*Data extracted from a collection*
━━━━━━━━━━━━━━━━

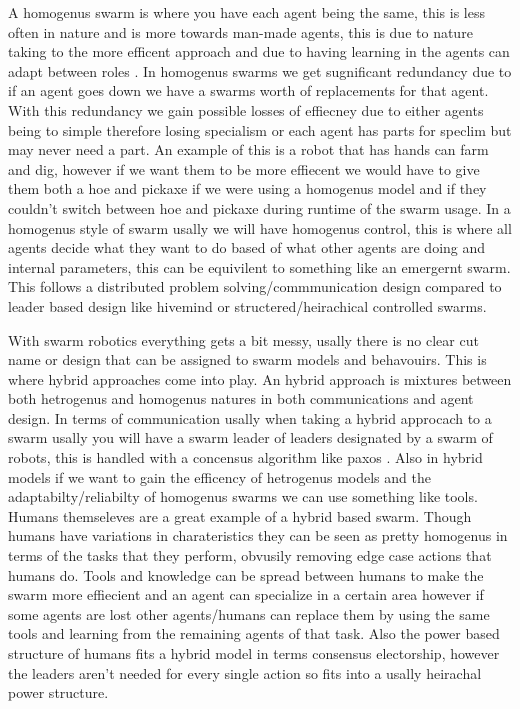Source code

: \documentclass{UoYCSproject}
\begin{document}
A homogenus swarm is where you have each agent being the same, this is less often in nature and is more towards man-made agents, this is due to nature taking to the more efficent approach and due to having learning in the agents can adapt between roles \cite{Swarm robotics reviewed, Swarm intellegiegence}.
In homogenus swarms we get sugnificant redundancy due to if an agent goes down we have a swarms worth of replacements for that agent.
With this redundancy we gain possible losses of effiecney due to either agents being to simple therefore losing specialism or each agent has parts for speclim but may never need a part.
An example of this is a robot that has hands can farm and dig, however if we want them to be more effiecent we would have to give them both a hoe and pickaxe if we were using a homogenus model and if they couldn't switch between hoe and pickaxe during runtime of the swarm usage.
In a homogenus style of swarm usally we will have homogenus control, this is where all agents decide what they want to do based of what other agents are doing and internal parameters, this can be equivilent to something like an emergernt swarm.
This follows a distributed problem solving/commmunication design compared to  leader based design like hivemind or structered/heirachical controlled swarms.

With swarm robotics everything gets a bit messy, usally there is no clear cut name or design that can be assigned to swarm models and behavouirs.
This is where hybrid approaches come into play.
An hybrid approach is mixtures between both hetrogenus and homogenus natures in both communications and agent design. 
In terms of communication usally when taking a hybrid approcach to a swarm usally you will have a swarm leader of leaders designated by a swarm of robots, this is handled with a concensus algorithm like paxos \cite{paxos}.
Also in hybrid models if we want to gain the efficency of hetrogenus models and the adaptabilty/reliabilty of homogenus swarms we can use something like tools.
Humans themseleves are a great example of a hybrid based swarm.
Though humans have variations in charateristics they can be seen as pretty homogenus in terms of the tasks that they perform, obvusily removing edge case actions that humans do.
Tools and knowledge can be spread between humans to make the swarm more effiecient and an agent can specialize in a certain area however if some agents are lost other agents/humans can replace them by using the same tools and learning from the remaining agents of that task.
Also the power based structure of humans fits a hybrid model in terms consensus electorship, however the leaders aren't needed for every single action so fits into a usally heirachal power structure.
\end{document}
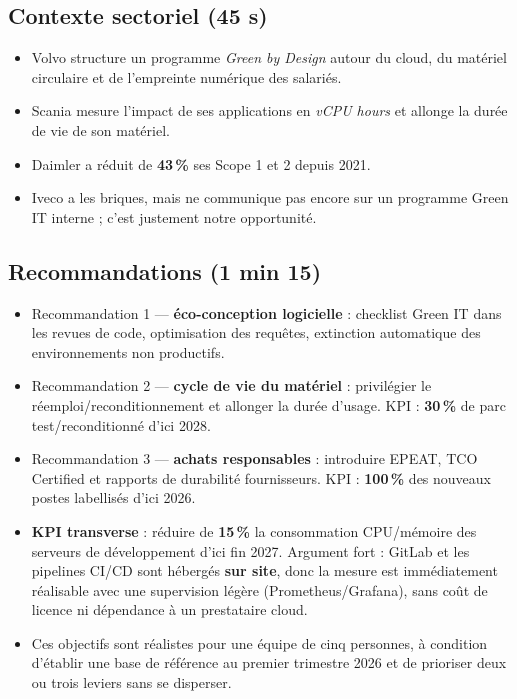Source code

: \documentclass[12pt,a4paper]{article}
\begin{document}
\subsection*{Contexte sectoriel (45 s)}

\begin{itemize}
  \item Volvo structure un programme \textit{Green by Design} autour du cloud, du matériel circulaire et de l'empreinte numérique des salariés.
  \item Scania mesure l'impact de ses applications en \textit{vCPU hours} et allonge la durée de vie de son matériel.
  \item Daimler a réduit de \textbf{43\,\%} ses Scope 1 et 2 depuis 2021.
  \item Iveco a les briques, mais ne communique pas encore sur un programme Green IT interne ; c'est justement notre opportunité.
\end{itemize}

\subsection*{Recommandations (1 min 15)}

\begin{itemize}
  \item Recommandation 1 --- \textbf{éco-conception logicielle} : checklist Green IT dans les revues de code, optimisation des requêtes, extinction automatique des environnements non productifs.
  \item Recommandation 2 --- \textbf{cycle de vie du matériel} : privilégier le réemploi/reconditionnement et allonger la durée d'usage. KPI : \textbf{30\,\%} de parc test/reconditionné d'ici 2028.
  \item Recommandation 3 --- \textbf{achats responsables} : introduire EPEAT, TCO Certified et rapports de durabilité fournisseurs. KPI : \textbf{100\,\%} des nouveaux postes labellisés d'ici 2026.
  \item \textbf{KPI transverse} : réduire de \textbf{15\,\%} la consommation CPU/mémoire des serveurs de développement d'ici fin 2027. Argument fort : GitLab et les pipelines CI/CD sont hébergés \textbf{sur site}, donc la mesure est immédiatement réalisable avec une supervision légère (Prometheus/Grafana), sans coût de licence ni dépendance à un prestataire cloud.
  \item Ces objectifs sont réalistes pour une équipe de cinq personnes, à condition d'établir une base de référence au premier trimestre 2026 et de prioriser deux ou trois leviers sans se disperser.
\end{itemize}
\end{document}
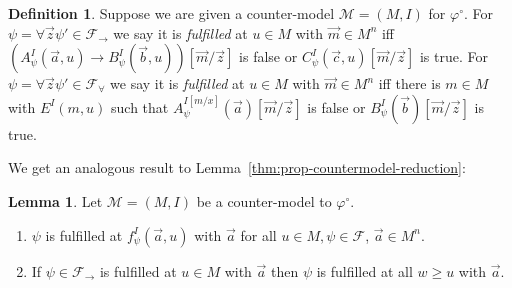 \documentclass[a4paper,11pt]{report}
\theoremstyle{definition}
\theoremstyle{definition}
\theoremstyle{definition}
\newtheorem{lemma}[theorem]{Lemma}
\theoremstyle{definition}
\theoremstyle{definition}
\newtheorem{definition}[theorem]{Definition}
\theoremstyle{definition}
\theoremstyle{definition}
\begin{document}
	
	\begin{definition}
		\label{def:fo-fulfilled}
		Suppose we are given a counter-model $\mathcal M = (M, I)$ for $\varphi^\circ$. For $\psi = \forall\vec z\psi'\in\mathcal F_\to$ we say it is \emph{fulfilled} at $u\in M$ with $\vec m\in M^n$ iff $(A_\psi^I(\vec a, u)\to B_\psi^I(\vec b, u))[\vec m/\vec z]$ is false or $C_\psi^I(\vec c, u)[\vec m/\vec z]$ is true.
		For $\psi = \forall\vec z\psi'\in\mathcal F_\forall$ we say it is \emph{fulfilled} at $u\in M$ with $\vec m\in M^n$ iff there is $m\in M$ with $E^{I}(m, u)$ such that $A^{I[m/x]}_\psi(\vec a)[\vec m/\vec z]$ is false or $B_\psi^I(\vec b)[\vec m/\vec z]$ is true.
	\end{definition}
	
	We get an analogous result to Lemma~\ref{thm:prop-countermodel-reduction}:
	
	\begin{lemma}
		\label{thm:fo-countermodel-reduction}
		Let $\mathcal M = (M, I)$ be a counter-model to $\mathcal \varphi^\circ$.
		\begin{enumerate}
			\item $\psi$ is fulfilled at $f_\psi^I(\vec a, u)$ with $\vec a$ for all $u\in M, \psi\in\mathcal F$, $\vec a\in M^n$.
			\item If $\psi\in\mathcal F_\to$ is fulfilled at $u\in M$ with $\vec a$ then $\psi$ is fulfilled at all $w\geq u$ with $\vec a$.
		\end{enumerate}	
	\end{lemma}
\end{document}
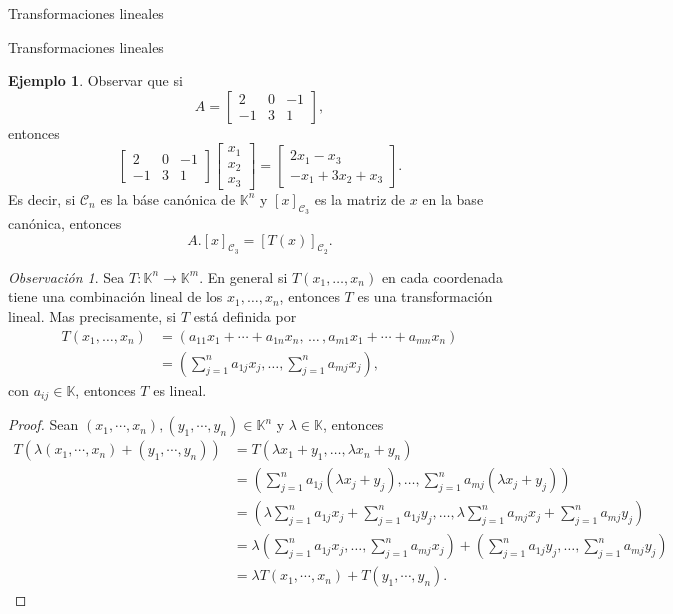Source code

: \documentclass[a4paper,12pt,twoside,spanish,reqno]{amsbook}
\theoremstyle{definition}
\newtheorem{ejemplo}{Ejemplo}[section]
\theoremstyle{remark}
\newtheorem{obs}{Observaci\'on}[section]
\newcommand{\K}{\mathbb K}
\begin{document}
\begin{chapter}{Transformaciones lineales}
\begin{section}{Transformaciones lineales}
\begin{ejemplo}
			Observar que si 
			$$
			 A = \begin{bmatrix}
			 2&0&-1 \\ -1&3&1
			 \end{bmatrix},
			$$
			entonces
			$$
			\begin{bmatrix}
			2&0&-1 \\ -1&3&1
			\end{bmatrix} 
			\begin{bmatrix}
			x_1\\x_2\\x_3
			\end{bmatrix} =
			\begin{bmatrix}
			2x_1 - x_3 \\ -x_1+3x_2+x_3
			\end{bmatrix}.
			$$
			Es decir,  si $\mathcal C_n$  es la báse canónica de $\K^n$ y $[x]_{\mathcal C_3}$ es la matriz de $x$ en la base canónica,  entonces 
			$$
			A.[x]_{\mathcal C_3} = [T(x)]_{\mathcal C_2}.
			$$ 
			\end{ejemplo}
		
			\begin{obs}\label{obs-tl-1.5} 	Sea $T: \K^n \to \K^m$. En  general si $T(x_1,\ldots,x_n)$ en cada coordenada tiene una combinación lineal de los $x_1,\ldots,x_n$,  entonces $T$ es una transformación lineal. Mas precisamente, si $T$ está definida por
				\begin{align*}
				T(x_1,\ldots,x_n) &= (a_{11}x_1+\cdots + a_{1n}x_n,\, \ldots\,,a_{m1}x_1+\cdots + a_{mn}x_n )\\
				&=(\sum_{j=1}^n a_{1j} x_j,\ldots,\sum_{j=1}^n a_{mj} x_j),
				\end{align*}
				con $a_{ij} \in \K$, entonces $T$  es lineal. 
			\begin{proof}
				Sean $(x_1,\cdots,x_n), (y_1,\cdots,y_n) \in \K^n$ y $\lambda \in \K$,  entonces
				\begin{align*}
				T(\lambda(x_1,\cdots,x_n)+ (y_1,\cdots,y_n)) &= T(\lambda x_1+y_1,\ldots,\lambda x_n+y_n) \\
				&= (\sum_{j=1}^n a_{1j} (\lambda x_j+y_j),\ldots,\sum_{j=1}^n a_{mj} (\lambda x_j+y_j)) \\
				&= (\lambda\sum_{j=1}^n a_{1j} x_j+\sum_{j=1}^n a_{1j} y_j,\ldots,\lambda\sum_{j=1}^n a_{mj} x_j+\sum_{j=1}^n a_{mj} y_j) \\
				&= \lambda(\sum_{j=1}^n a_{1j} x_j,\ldots,\sum_{j=1}^n a_{mj} x_j) +(\sum_{j=1}^n a_{1j} y_j,\ldots,\sum_{j=1}^n a_{mj} y_j) \\
				& =\lambda T(x_1,\cdots,x_n)+ T(y_1,\cdots,y_n).
				\end{align*}
			\end{proof}
			\end{obs}
			

\end{section}
\end{chapter}
\end{document}
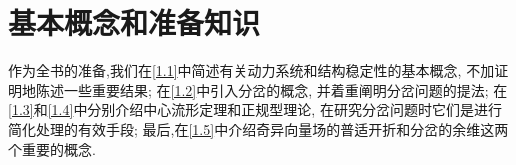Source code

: \chapter{基本概念和准备知识}
作为全书的准备,我们在\ref{1.1}中简述有关动力系统和结构稳定性的基本概念,
不加证明地陈述一些重要结果;
在\ref{1.2}中引入分岔的概念,
并着重阐明分岔问题的提法;
在\ref{1.3}和\ref{1.4}中分别介绍中心流形定理和正规型理论,
在研究分岔问题时它们是进行简化处理的有效手段;
最后,在\ref{1.5}中介绍奇异向量场的普适开折和分岔的余维这两个重要的概念.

━━━━━━━━━━━━━━━━

*EXERCISE INSTRUCTIONS*
Find each line of the data above that holds the word "chapter", then copy it.

*SOLUTION TO THIS EXERCISE*
\begin{chapter}{Transformaciones lineales}
\end{chapter}
: \chapter{基本概念和准备知识}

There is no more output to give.